- _What you are asked to do_
Lines in the listing below that include the word "Cramer" need to be copied.

- _Dataset entries_

——

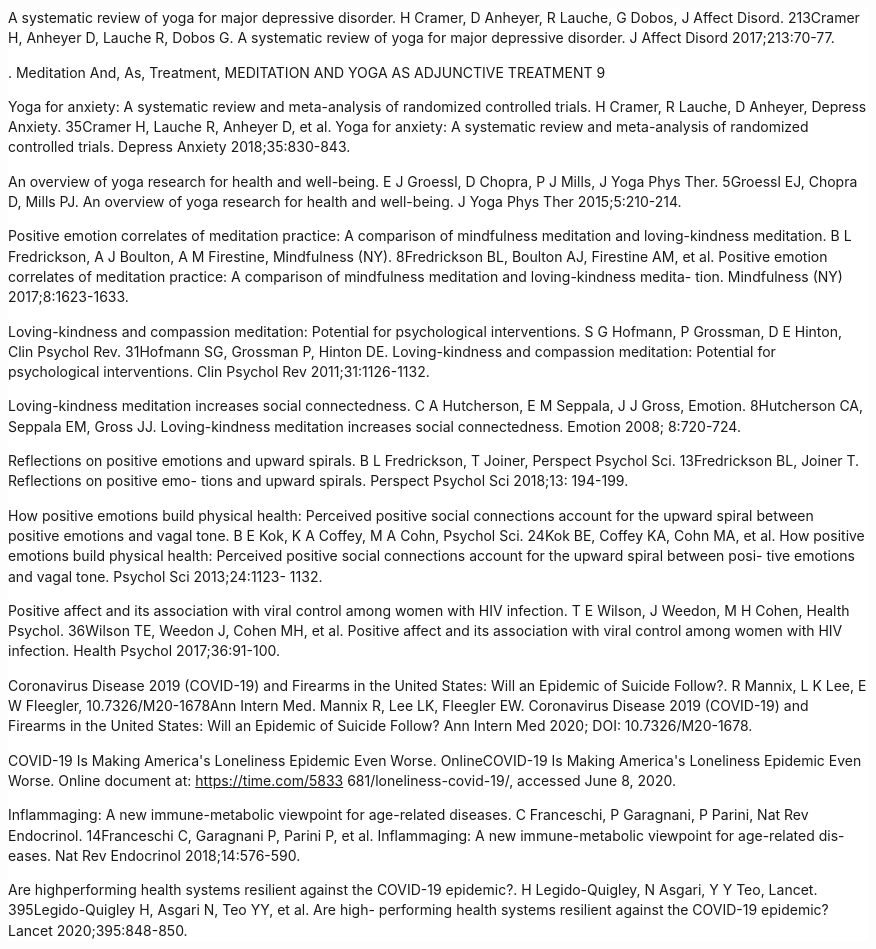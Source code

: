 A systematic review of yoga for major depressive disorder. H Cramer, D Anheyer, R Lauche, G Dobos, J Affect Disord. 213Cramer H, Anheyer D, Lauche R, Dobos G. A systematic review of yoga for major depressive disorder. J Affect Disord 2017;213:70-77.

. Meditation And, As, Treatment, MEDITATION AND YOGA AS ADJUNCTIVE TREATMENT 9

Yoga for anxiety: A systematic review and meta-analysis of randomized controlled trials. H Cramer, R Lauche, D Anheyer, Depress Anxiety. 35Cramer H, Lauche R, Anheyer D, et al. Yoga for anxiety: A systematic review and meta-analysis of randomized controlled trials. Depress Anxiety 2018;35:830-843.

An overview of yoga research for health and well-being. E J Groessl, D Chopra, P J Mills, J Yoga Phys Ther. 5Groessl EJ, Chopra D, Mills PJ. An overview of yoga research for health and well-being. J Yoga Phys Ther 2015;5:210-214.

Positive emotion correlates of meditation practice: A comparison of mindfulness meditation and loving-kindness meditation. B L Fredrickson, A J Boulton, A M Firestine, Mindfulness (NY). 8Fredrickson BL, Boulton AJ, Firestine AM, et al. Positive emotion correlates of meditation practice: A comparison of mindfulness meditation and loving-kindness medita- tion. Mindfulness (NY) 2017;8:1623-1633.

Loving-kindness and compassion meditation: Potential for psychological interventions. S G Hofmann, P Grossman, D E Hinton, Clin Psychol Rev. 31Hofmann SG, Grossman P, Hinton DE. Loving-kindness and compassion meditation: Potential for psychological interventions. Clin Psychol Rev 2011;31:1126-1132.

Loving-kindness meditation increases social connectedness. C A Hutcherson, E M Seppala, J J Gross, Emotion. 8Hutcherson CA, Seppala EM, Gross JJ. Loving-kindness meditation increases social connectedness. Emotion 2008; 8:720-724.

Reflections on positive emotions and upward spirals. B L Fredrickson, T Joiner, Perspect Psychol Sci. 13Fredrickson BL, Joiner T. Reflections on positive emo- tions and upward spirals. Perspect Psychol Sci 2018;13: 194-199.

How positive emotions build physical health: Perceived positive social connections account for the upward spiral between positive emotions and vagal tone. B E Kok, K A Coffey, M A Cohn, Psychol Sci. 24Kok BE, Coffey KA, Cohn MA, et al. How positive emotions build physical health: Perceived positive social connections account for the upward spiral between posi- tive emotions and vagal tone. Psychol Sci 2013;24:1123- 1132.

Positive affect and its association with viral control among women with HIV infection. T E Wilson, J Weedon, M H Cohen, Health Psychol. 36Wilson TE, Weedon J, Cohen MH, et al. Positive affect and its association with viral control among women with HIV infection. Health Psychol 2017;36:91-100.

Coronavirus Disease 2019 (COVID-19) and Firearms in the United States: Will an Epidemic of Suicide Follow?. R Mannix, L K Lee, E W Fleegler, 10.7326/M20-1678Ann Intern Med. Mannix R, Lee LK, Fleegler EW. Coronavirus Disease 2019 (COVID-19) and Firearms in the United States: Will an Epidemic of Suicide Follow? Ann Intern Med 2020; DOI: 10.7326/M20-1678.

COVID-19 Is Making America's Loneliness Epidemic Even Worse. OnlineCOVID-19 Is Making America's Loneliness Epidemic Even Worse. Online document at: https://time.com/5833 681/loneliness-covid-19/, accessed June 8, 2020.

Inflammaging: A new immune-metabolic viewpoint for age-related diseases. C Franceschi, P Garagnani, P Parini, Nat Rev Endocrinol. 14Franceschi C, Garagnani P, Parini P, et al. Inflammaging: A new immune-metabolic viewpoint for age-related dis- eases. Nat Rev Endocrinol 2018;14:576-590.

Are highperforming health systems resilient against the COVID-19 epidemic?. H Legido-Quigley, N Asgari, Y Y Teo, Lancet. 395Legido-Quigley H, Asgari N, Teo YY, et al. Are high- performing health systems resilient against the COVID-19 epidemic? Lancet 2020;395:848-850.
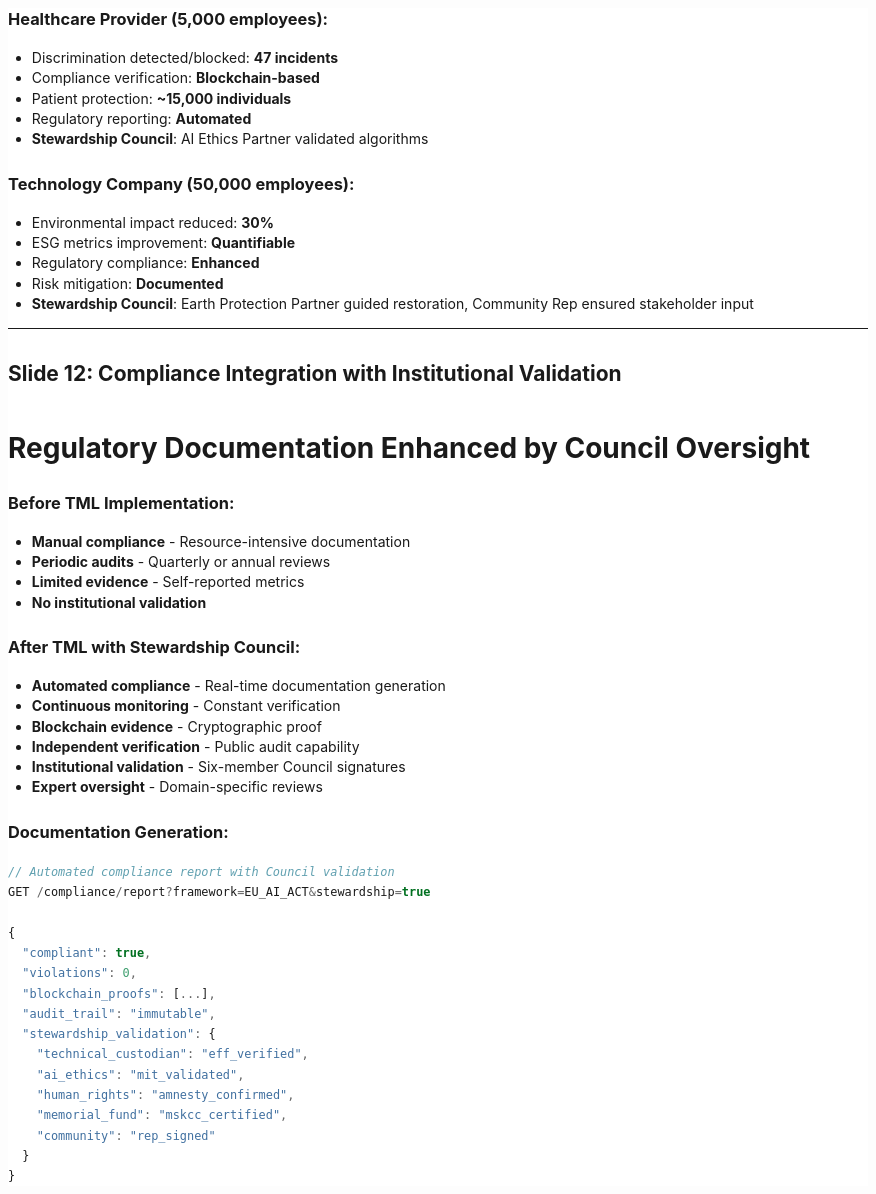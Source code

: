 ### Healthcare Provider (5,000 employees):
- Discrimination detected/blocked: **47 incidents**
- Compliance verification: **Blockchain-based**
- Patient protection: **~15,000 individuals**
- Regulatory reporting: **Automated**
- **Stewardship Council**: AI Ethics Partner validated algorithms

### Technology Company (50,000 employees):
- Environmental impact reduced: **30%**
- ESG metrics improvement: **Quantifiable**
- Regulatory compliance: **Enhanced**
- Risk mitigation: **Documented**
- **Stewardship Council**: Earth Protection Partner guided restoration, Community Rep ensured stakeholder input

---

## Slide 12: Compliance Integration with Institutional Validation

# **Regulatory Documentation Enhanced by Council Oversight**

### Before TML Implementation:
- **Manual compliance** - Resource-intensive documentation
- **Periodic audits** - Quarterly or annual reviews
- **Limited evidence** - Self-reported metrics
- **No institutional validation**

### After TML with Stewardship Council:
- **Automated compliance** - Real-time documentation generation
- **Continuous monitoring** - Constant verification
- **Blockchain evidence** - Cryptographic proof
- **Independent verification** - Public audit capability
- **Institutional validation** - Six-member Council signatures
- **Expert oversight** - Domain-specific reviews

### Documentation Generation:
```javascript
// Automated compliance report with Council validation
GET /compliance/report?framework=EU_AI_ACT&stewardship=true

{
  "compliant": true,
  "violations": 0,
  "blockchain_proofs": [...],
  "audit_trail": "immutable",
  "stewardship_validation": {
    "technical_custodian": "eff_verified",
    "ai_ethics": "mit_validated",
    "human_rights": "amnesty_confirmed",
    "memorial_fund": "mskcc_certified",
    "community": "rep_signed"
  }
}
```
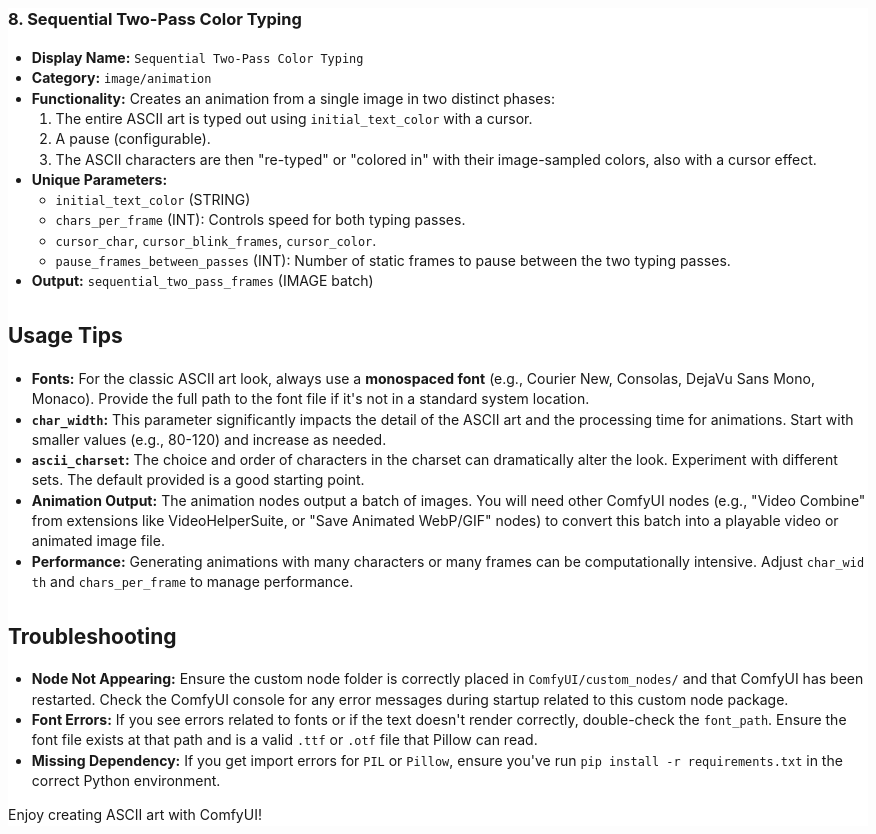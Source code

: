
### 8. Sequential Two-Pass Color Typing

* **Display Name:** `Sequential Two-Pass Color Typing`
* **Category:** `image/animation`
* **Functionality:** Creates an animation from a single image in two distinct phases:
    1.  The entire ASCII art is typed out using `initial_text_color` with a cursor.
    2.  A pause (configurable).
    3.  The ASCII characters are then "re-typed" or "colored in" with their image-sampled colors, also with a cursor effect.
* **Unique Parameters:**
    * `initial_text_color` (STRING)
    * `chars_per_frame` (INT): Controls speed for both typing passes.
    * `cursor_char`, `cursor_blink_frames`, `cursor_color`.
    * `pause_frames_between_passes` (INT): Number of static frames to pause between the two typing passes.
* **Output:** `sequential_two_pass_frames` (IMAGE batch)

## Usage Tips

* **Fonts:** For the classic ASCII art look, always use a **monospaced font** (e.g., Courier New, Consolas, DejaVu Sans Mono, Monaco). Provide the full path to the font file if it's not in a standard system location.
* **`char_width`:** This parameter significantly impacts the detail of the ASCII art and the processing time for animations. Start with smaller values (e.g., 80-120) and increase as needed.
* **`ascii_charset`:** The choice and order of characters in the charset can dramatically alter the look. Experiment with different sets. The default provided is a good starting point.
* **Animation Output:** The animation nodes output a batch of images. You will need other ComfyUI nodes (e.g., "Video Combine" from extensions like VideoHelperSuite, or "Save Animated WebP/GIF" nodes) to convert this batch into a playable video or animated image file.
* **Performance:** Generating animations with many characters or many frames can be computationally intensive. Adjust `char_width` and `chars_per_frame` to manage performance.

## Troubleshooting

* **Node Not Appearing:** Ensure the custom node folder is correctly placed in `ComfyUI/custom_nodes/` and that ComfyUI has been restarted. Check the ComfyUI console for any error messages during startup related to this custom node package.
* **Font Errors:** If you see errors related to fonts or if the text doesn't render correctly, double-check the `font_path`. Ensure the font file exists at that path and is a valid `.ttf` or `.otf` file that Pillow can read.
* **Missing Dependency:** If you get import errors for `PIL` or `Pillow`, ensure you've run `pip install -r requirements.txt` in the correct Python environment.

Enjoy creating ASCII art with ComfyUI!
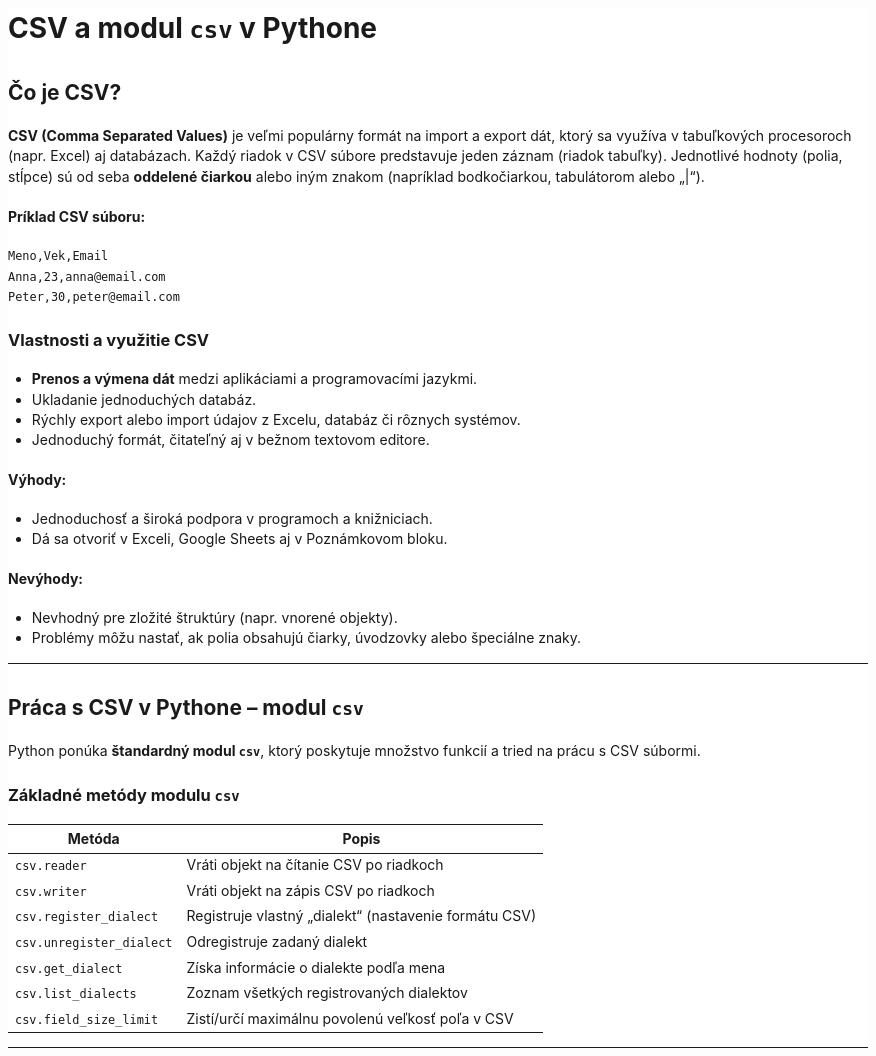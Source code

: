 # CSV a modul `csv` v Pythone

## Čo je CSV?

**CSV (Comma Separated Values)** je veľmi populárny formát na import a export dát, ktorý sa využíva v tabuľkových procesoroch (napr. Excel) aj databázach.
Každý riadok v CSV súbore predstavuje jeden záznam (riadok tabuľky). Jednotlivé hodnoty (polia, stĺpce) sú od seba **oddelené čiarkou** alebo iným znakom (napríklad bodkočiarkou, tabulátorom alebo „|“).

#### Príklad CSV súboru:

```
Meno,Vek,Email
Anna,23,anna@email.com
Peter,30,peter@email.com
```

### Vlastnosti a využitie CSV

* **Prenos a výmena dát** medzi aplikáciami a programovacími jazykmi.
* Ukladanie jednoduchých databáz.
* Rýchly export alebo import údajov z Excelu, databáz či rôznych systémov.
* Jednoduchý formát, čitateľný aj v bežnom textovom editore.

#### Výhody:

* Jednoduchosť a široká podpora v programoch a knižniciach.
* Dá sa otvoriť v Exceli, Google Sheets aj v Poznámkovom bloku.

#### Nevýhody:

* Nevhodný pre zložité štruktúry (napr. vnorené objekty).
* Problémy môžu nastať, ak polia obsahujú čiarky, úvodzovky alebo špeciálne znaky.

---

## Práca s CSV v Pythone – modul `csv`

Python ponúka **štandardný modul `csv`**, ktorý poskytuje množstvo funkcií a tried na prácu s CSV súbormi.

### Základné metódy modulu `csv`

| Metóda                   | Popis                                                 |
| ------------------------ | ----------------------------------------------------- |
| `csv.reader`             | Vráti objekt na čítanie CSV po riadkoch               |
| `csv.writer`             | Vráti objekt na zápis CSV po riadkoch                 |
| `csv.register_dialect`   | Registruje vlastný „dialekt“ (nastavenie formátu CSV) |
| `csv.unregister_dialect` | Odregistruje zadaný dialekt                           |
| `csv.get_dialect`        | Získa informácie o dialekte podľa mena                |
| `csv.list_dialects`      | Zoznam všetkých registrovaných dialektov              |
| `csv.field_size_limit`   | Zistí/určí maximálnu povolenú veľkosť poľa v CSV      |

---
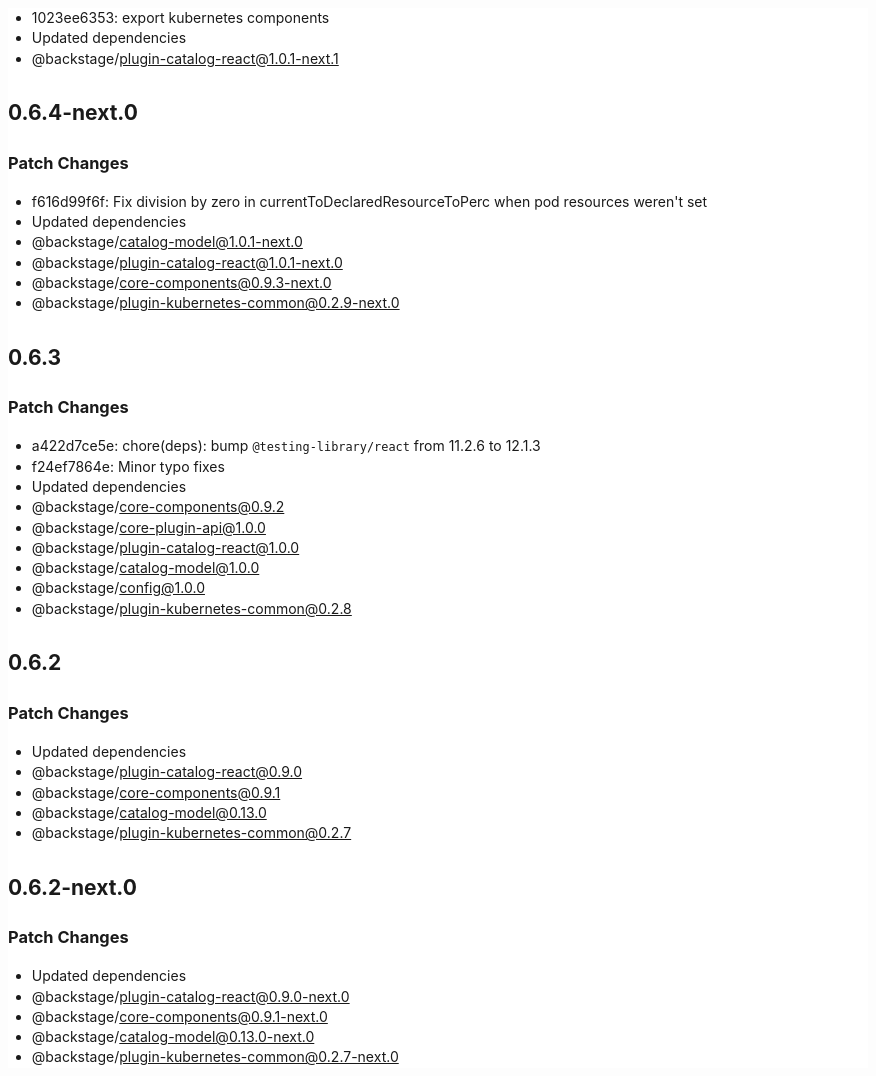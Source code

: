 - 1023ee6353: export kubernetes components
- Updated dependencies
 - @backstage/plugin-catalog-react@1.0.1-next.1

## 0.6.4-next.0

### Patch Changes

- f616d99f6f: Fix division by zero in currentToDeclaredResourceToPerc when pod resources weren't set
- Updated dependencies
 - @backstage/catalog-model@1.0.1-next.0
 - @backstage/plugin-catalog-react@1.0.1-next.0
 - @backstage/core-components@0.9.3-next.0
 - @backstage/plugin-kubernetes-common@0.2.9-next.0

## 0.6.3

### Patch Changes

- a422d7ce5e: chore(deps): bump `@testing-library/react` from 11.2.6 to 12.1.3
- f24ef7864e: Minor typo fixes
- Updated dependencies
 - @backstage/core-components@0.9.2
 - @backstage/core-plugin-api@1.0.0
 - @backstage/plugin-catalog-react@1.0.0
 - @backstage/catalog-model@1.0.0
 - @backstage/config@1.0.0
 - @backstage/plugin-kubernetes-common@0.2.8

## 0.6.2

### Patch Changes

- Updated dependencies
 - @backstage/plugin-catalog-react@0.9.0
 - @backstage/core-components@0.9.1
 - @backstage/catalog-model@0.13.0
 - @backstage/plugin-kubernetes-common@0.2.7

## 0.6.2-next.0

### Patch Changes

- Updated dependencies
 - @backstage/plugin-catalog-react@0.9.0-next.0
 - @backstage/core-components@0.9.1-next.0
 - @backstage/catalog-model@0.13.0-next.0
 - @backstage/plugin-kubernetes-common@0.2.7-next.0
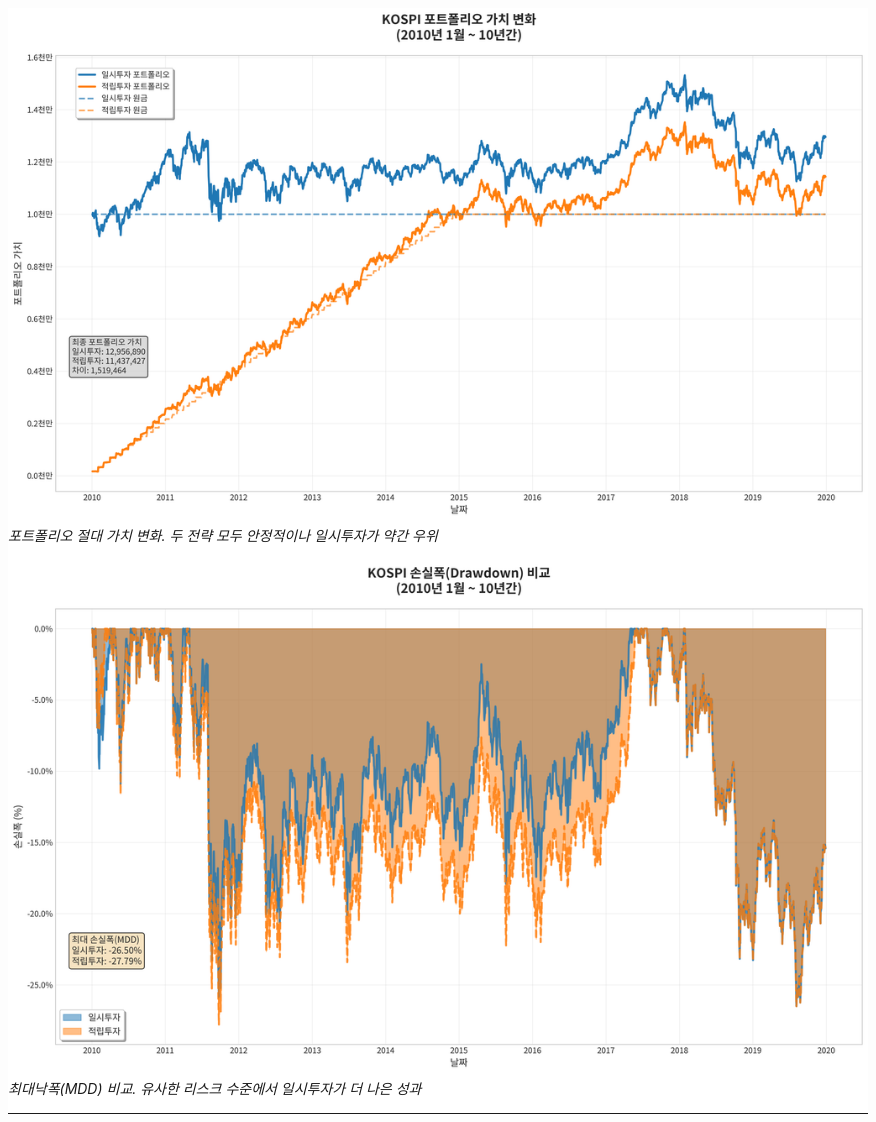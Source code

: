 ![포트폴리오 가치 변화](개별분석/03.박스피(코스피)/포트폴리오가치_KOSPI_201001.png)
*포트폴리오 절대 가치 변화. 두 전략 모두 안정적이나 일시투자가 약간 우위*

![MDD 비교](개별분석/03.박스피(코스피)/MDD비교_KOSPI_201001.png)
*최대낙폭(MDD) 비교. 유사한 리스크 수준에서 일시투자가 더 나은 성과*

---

——

- _Written response_
: A systematic review of yoga for major depressive disorder. H Cramer, D Anheyer, R Lauche, G Dobos, J Affect Disord. 213Cramer H, Anheyer D, Lauche R, Dobos G. A systematic review of yoga for major depressive disorder. J Affect Disord 2017;213:70-77.
Yoga for anxiety: A systematic review and meta-analysis of randomized controlled trials. H Cramer, R Lauche, D Anheyer, Depress Anxiety. 35Cramer H, Lauche R, Anheyer D, et al. Yoga for anxiety: A systematic review and meta-analysis of randomized controlled trials. Depress Anxiety 2018;35:830-843.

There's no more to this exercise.